It is a bias-free undeniable fact that the Nintendo Switch cannot power sports games in the same manner that the Xbox One X and PS4 Pro can. Die-hard sports fans who own a Switch as their primary console are, frankly, out of luck due to the console’s limited offering, and few (if any) would recommend the hybrid system to avid sports gamers (though 2K and EA have tried really hard with at least a couple of their ports). So how does Nintendo remedy this predicament? The answer is not clear, but I have some strategies that could improve the console’s standing in the short and long term.
Avoiding Mario Tennis: Aces’ Mistakes
Mario Tennis: Aces should and could have been a must-have title that propelled the Switch to new heights for sports fans. Nintendo’s initial foray into first-party sports on its hybrid console had all of the makings to be a huge hit: a varied roster of Nintendo icons, exceptional multiplayer and a fun RPG-style single-player mode.
But the characters were unbalanced and entirely unlocked from the start. New characters were introduced via an oddly timed DLC release that encouraged users to play in monthly tournaments.
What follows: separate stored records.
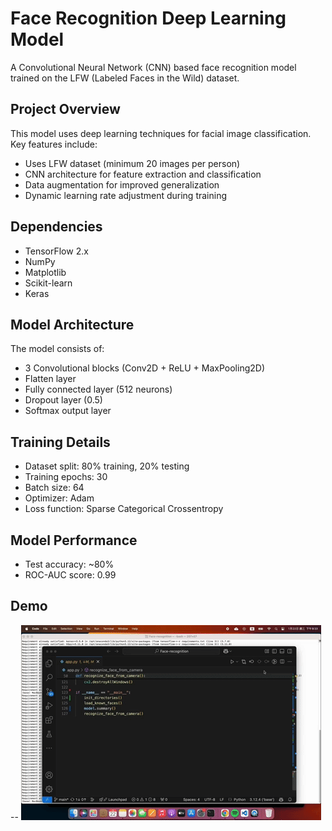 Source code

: 
# Face Recognition Deep Learning Model

A Convolutional Neural Network (CNN) based face recognition model trained on the LFW (Labeled Faces in the Wild) dataset.

## Project Overview

This model uses deep learning techniques for facial image classification. Key features include:

- Uses LFW dataset (minimum 20 images per person)
- CNN architecture for feature extraction and classification
- Data augmentation for improved generalization
- Dynamic learning rate adjustment during training

## Dependencies

- TensorFlow 2.x
- NumPy
- Matplotlib
- Scikit-learn
- Keras

## Model Architecture

The model consists of:
- 3 Convolutional blocks (Conv2D + ReLU + MaxPooling2D)
- Flatten layer
- Fully connected layer (512 neurons)
- Dropout layer (0.5)
- Softmax output layer

## Training Details

- Dataset split: 80% training, 20% testing
- Training epochs: 30
- Batch size: 64
- Optimizer: Adam
- Loss function: Sparse Categorical Crossentropy

## Model Performance

- Test accuracy: ~80%
- ROC-AUC score: 0.99

## Demo

--
![](demo.gif)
The adventure mode was a far cry from the RPG mode in the Game Boy Color Mario Tennis and the wonderful Golf Story. Customizable settings were very limited.
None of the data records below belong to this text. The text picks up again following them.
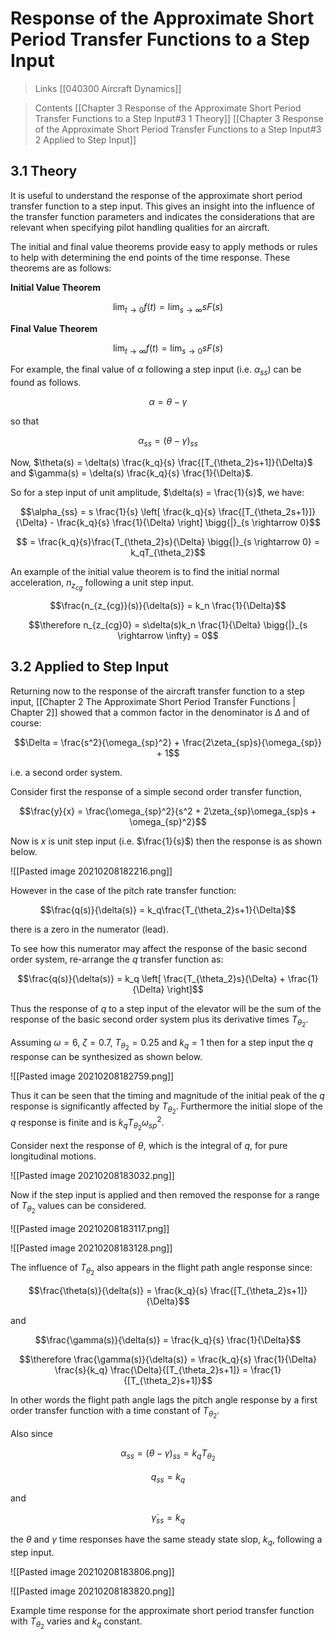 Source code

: # Response of the Approximate Short Period Transfer Functions to a Step Input

> Links [[040300 Aircraft Dynamics]]

> Contents
> [[Chapter 3 Response of the Approximate Short Period Transfer Functions to a Step Input#3 1 Theory]]
> [[Chapter 3 Response of the Approximate Short Period Transfer Functions to a Step Input#3 2 Applied to Step Input]]

## 3.1 Theory

It is useful to understand the response of the approximate short period transfer function to a step input. This gives an insight into the influence of the transfer function parameters and indicates the considerations that are relevant when specifying pilot handling qualities for an aircraft.

The initial and final value theorems provide easy to apply methods or rules to help with determining the end points of the time response. These theorems are as follows:

**Initial Value Theorem**

$$\lim_{t \rightarrow 0} f(t) = \lim_{s \rightarrow \infty} sF(s)$$

**Final Value Theorem**

$$\lim_{t \rightarrow \infty} f(t) = \lim_{s \rightarrow 0} sF(s)$$

For example, the final value of $\alpha$ following a step input (i.e. $\alpha_{ss}$) can be found as follows.

$$\alpha = \theta - \gamma$$

so that

$$\alpha_{ss} = (\theta-\gamma)_{ss}$$

Now, $\theta(s) = \delta(s) \frac{k_q}{s} \frac{[T_{\theta_2}s+1]}{\Delta}$ and $\gamma(s) = \delta(s) \frac{k_q}{s} \frac{1}{\Delta}$.

So for a step input of unit amplitude, $\delta(s) = \frac{1}{s}$, we have:

$$\alpha_{ss} = s \frac{1}{s} \left[ \frac{k_q}{s} \frac{[T_{\theta_2s+1}]}{\Delta} - \frac{k_q}{s} \frac{1}{\Delta} \right] \bigg{|}_{s \rightarrow 0}$$ 

$$ = \frac{k_q}{s}\frac{T_{\theta_2}s}{\Delta} \bigg{|}_{s \rightarrow 0} = k_qT_{\theta_2}$$

An example of the initial value theorem is to find the initial normal acceleration, $n_{z_{cg}}$ following a unit step input.

$$\frac{n_{z_{cg}}(s)}{\delta(s)} = k_n \frac{1}{\Delta}$$

$$\therefore n_{z_{cg}0} = s\delta(s)k_n \frac{1}{\Delta} \bigg{|}_{s \rightarrow \infty} = 0$$

## 3.2 Applied to Step Input

Returning now to the response of the aircraft transfer function to a step input, [[Chapter 2 The Approximate Short Period Transfer Functions | Chapter 2]] showed that a common factor in the denominator is $\Delta$ and of course:

$$\Delta = \frac{s^2}{\omega_{sp}^2} + \frac{2\zeta_{sp}s}{\omega_{sp}} + 1$$

i.e. a second order system.

Consider first the response of a simple second order transfer function,

$$\frac{y}{x} = \frac{\omega_{sp}^2}{s^2 + 2\zeta_{sp}\omega_{sp}s + \omega_{sp}^2}$$

Now is $x$ is unit step input (i.e. $\frac{1}{s}$) then the response is as shown below.

![[Pasted image 20210208182216.png]]

However in the case of the pitch rate transfer function:

$$\frac{q(s)}{\delta(s)} = k_q\frac{T_{\theta_2}s+1}{\Delta}$$

there is a zero in the numerator (lead).

To see how this numerator may affect the response of the basic second order system, re-arrange the $q$ transfer function as:

$$\frac{q(s)}{\delta(s)} = k_q \left[ \frac{T_{\theta_2}s}{\Delta} + \frac{1}{\Delta} \right]$$

Thus the response of $q$ to a step input of the elevator will be the sum of the response of the basic second order system plus its derivative times $T_{\theta_2}$.

Assuming $\omega = 6$, $\zeta = 0.7$, $T_{\theta_2} = 0.25$ and $k_q=1$ then for a step input the $q$ response can be synthesized as shown below.

![[Pasted image 20210208182759.png]]

Thus it can be seen that the timing and magnitude of the initial peak of the $q$ response is significantly affected by $T_{\theta_2}$. Furthermore the initial slope of the $q$ response is finite and is $k_q T_{\theta_2} \omega_{sp}^2$.

Consider next the response of $\theta$, which is the integral of $q$, for pure longitudinal motions.

![[Pasted image 20210208183032.png]]

Now if the step input is applied and then removed the response for a range of $T_{\theta_2}$ values can be considered.

![[Pasted image 20210208183117.png]]

![[Pasted image 20210208183128.png]]

The influence of $T_{\theta_2}$ also appears in the flight path angle response since:

$$\frac{\theta(s)}{\delta(s)} = \frac{k_q}{s} \frac{[T_{\theta_2}s+1]}{\Delta}$$

and

$$\frac{\gamma(s)}{\delta(s)} = \frac{k_q}{s} \frac{1}{\Delta}$$

$$\therefore \frac{\gamma(s)}{\delta(s)} = \frac{k_q}{s} \frac{1}{\Delta} \frac{s}{k_q} \frac{\Delta}{[T_{\theta_2}s+1]} = \frac{1}{[T_{\theta_2}s+1]}$$

In other words the flight path angle lags the pitch angle response by a first order transfer function with a time constant of $T_{\theta_2}$.

Also since 

$$\alpha_{ss} = (\theta -\gamma)_{ss} = k_qT_{\theta_2}$$

$$q_{ss} = k_q$$

and 

$$\dot{\gamma}_{ss} = k_q$$

the $\theta$ and $\gamma$ time responses have the same steady state slop, $k_q$, following a step input.

![[Pasted image 20210208183806.png]]

![[Pasted image 20210208183820.png]]

Example time response for the approximate short period transfer function with $T_{\theta_2}$ varies and $k_q$ constant.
Nintendo teased during E3 that Super Smash Bros. Ultimate would be riddled with unlockables that constantly reward players for sinking time into the game. Why not do that here? There is no shortage of unused Nintendo stars, environments for courts, and items that could been unlocked to greatly boost replay value. The game’s core tennis game is the same ultra-tense frantic chess match it has always been, but Nintendo missed the mark on what could have been another deep and must-have first-party entry.
Gameplay Over Graphics
The Switch, despite excellent first-party offerings, found itself skipped by a handful of otherwise perennial releases due to limitations and porting pains. WWE 2K18 was so unplayable that 2K is not even bothering with a release this upcoming year. No AAA sports titles will be as perfect on the Switch as they are on other consoles. FIFA 18 may have felt like an older version released for the Switch, but it included Manager Mode, Career Mode and FIFA Ultimate Team while avoiding performance hiccups even in handheld mode. At the very least, It was portable PS3/Xbox 360-era FIFA title. That could very well be the unfortunate route for foreseeable releases, but Switch players would certainly rather have a graphically inferior port than not have a release at all.
Instead of maximizing the Switch’s power for graphics, developers should make ironing out performance issues a top priority, and stabilize the frame rate and core gameplay. Franchises may take a few years before they are perfect, but that comes with the release of any new system. Consider each sport’s “best ever” titles: ESPN NFL 2K5 and MVP Baseball 2005 look awful compared to today’s games, but their gameplay makes them timeless classics.
An Influx of Indies
Hamster’s Neo Geo titles comprise the bulk of sports titles available on the Nintendo Switch. Plenty of sports are covered (no hockey but we have bowling and robot baseball), but players are understandably left with a longing for more than a port of an arcade game released almost a full 20 years prior. A few sterling indie releases have made their way onto the Switch eShop (such as Golf Story), but the void still feels colossal.
Nintendo’s very public goal of releasing “20-30 indie games per week” is something to get excited about, especially if local multiplayer masterpieces like SportsFriends find their way to the Switch. Indies are not for everyone and do not scratch the same AAA sports release itch, but an increased host of offerings can quell frustration. The Mutant Football League reboot and Nidhogg 2 are coming this fall, so as a start why can’t The Golf Club 2, Super Mega Baseball 2 or Out of the Park 2018 make their way to the Switch?